TRAVEL POSTCARDS

TRAVEL POSTCARDS

'GREETINGS FROM EVERYWHERE'

In the summer of 1948 an Indianapolis couple sent a travel postcard with the word Wisconsin emblazoned in bold and bright letters across the front. On the back was this brief message:

"Dear Pearl and Bill: We finally got up here.

We are at Charley's Dad's place, will be going to Mary Etta's tomorrow. I dread the trip back. Liz and Charley."

Lots of messages were sent that way in the 1940's and 1950's, there was also a trend to just pick-up postcards along the way and eventually provide a sort of travelogue for the folks back home once the vacation was over.

Usually there was a vast array to select from at major tourist sites such as national parks, major cities, and historic locations.

They could truly be from everywhere.

Greetings from Santa Ana, California, heart of the Orange Empire on one, and Hoke's Truck Stop on the two-lane highway in Calgary, Alberta, on another.

One highly popular travel postcard which was available nearly everywhere were the large letter linens which spelled out greetings. Each letter in the location's name provided a view of a local monument or building.

During the 1940's and 1950's over 1,000 cities, sites and states were eventually portrayed on them, mostly by the Curt Teich Company.

Besides the colourfully printed ones, a few tourist hot spots like the Ozarks, the Wisconsin Dells, Smoky Mountain National Park, Niagara Falls Ontario and Key West, Florida began offering actual photographs on postcards in the 1950's and were starkly attractive in glossy black and white.

In the long run the actual photograph travel postcards were far fewer in number than regular postcards, mainly because they were more costly to produce, and consequently are somewhat higher on the collectability scale.

Every five and dime convenience store nearby a North American Courthouse would have a rack of courthouse postcards.

By the middle of the 1950's, they were not nearly as readily available, and tourists had to rely more on the major attractions and buildings of the larger cities nearby.

Major hotels, hospitals, fairgrounds, university structures and skylines remained top choices for nearly two decades.

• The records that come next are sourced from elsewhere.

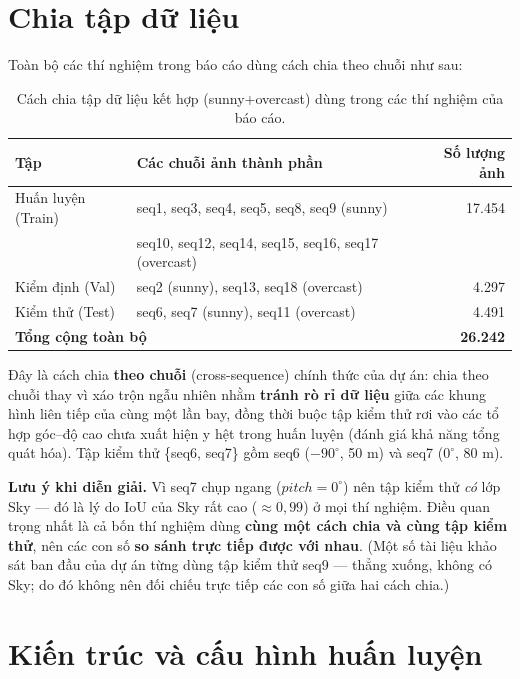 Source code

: \section{Chia tập dữ liệu}
\label{sec:split}

Toàn bộ các thí nghiệm trong báo cáo dùng cách chia theo chuỗi như sau:

\begin{table}[H]
\centering
\caption{Cách chia tập dữ liệu kết hợp (sunny+overcast) dùng trong các thí nghiệm của báo cáo.}
\label{tab:split}
\small
\begin{tabular}{l l r}
\toprule
\textbf{Tập} & \textbf{Các chuỗi ảnh thành phần} & \textbf{Số lượng ảnh} \\
\midrule
Huấn luyện (Train) & seq1, seq3, seq4, seq5, seq8, seq9 (sunny) & 17.454 \\
                   & seq10, seq12, seq14, seq15, seq16, seq17 (overcast) & \\
\midrule
Kiểm định (Val)    & seq2 (sunny), seq13, seq18 (overcast) & 4.297 \\
\midrule
Kiểm thử (Test)    & seq6, seq7 (sunny), seq11 (overcast) & 4.491 \\
\midrule
\multicolumn{2}{l}{\textbf{Tổng cộng toàn bộ}} & \textbf{26.242} \\
\bottomrule
\end{tabular}
\end{table}

Đây là cách chia \textbf{theo chuỗi} (cross-sequence) chính thức của dự án: chia theo
chuỗi thay vì xáo trộn ngẫu nhiên nhằm \textbf{tránh rò rỉ dữ liệu} giữa các khung
hình liên tiếp của cùng một lần bay, đồng thời buộc tập kiểm thử rơi vào các tổ hợp
góc--độ cao chưa xuất hiện y hệt trong huấn luyện (đánh giá khả năng tổng quát hóa).
Tập kiểm thử \{seq6, seq7\} gồm seq6 ($-90^\circ$, 50 m) và seq7 ($0^\circ$, 80 m).

\noindent\textbf{Lưu ý khi diễn giải.} Vì seq7 chụp ngang ($pitch = 0^\circ$) nên
tập kiểm thử \emph{có} lớp Sky --- đó là lý do IoU của Sky rất cao ($\approx 0{,}99$)
ở mọi thí nghiệm. Điều quan trọng nhất là cả bốn thí nghiệm dùng \textbf{cùng một
cách chia và cùng tập kiểm thử}, nên các con số \textbf{so sánh trực tiếp được với
nhau}. (Một số tài liệu khảo sát ban đầu của dự án từng dùng tập kiểm thử seq9 ---
thẳng xuống, không có Sky; do đó không nên đối chiếu trực tiếp các con số giữa hai
cách chia.)

\section{Kiến trúc và cấu hình huấn luyện}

Still other travel postcards came from rather obscure places, like a drug store, restaurant, motel, or even a truck stop. Typically, cards like these were sponsored by the individual establishment which was prominently pictured on the card. In most cases they were given away to customers or sold for just a few cents.

In his book on Georgia postcards, Abbeville to Zebulon, author Gary Doster explains, " in larger towns, and in many of the smaller towns as well, the cards were sold in drugstores, and indeed the town drugstore was frequently the publisher or the sponsor of the views."

"This no doubt explains why so many of these stores are seen in the views of main streets and business sections: the postcards were, or could be, an inexpensive means of advertising." One thing going for the possible resurgence of these types of cards is their use as eye-catching decorations. In a just recent designing with collectibles magazine depicted an entire rack of travel postcards as in a 1950’s Drugstore of all the places traveled by the house owners. "Ephemera such as travel postcards, many of which are highly colourful and richly illustrated, ad an off-beat splash of character to a room.

Unlike many collectibles such as toys and trading cards, travel postcards show no signs of attracting investors they are usually a wonderful view of fine memories or historic buildings that are no longer there.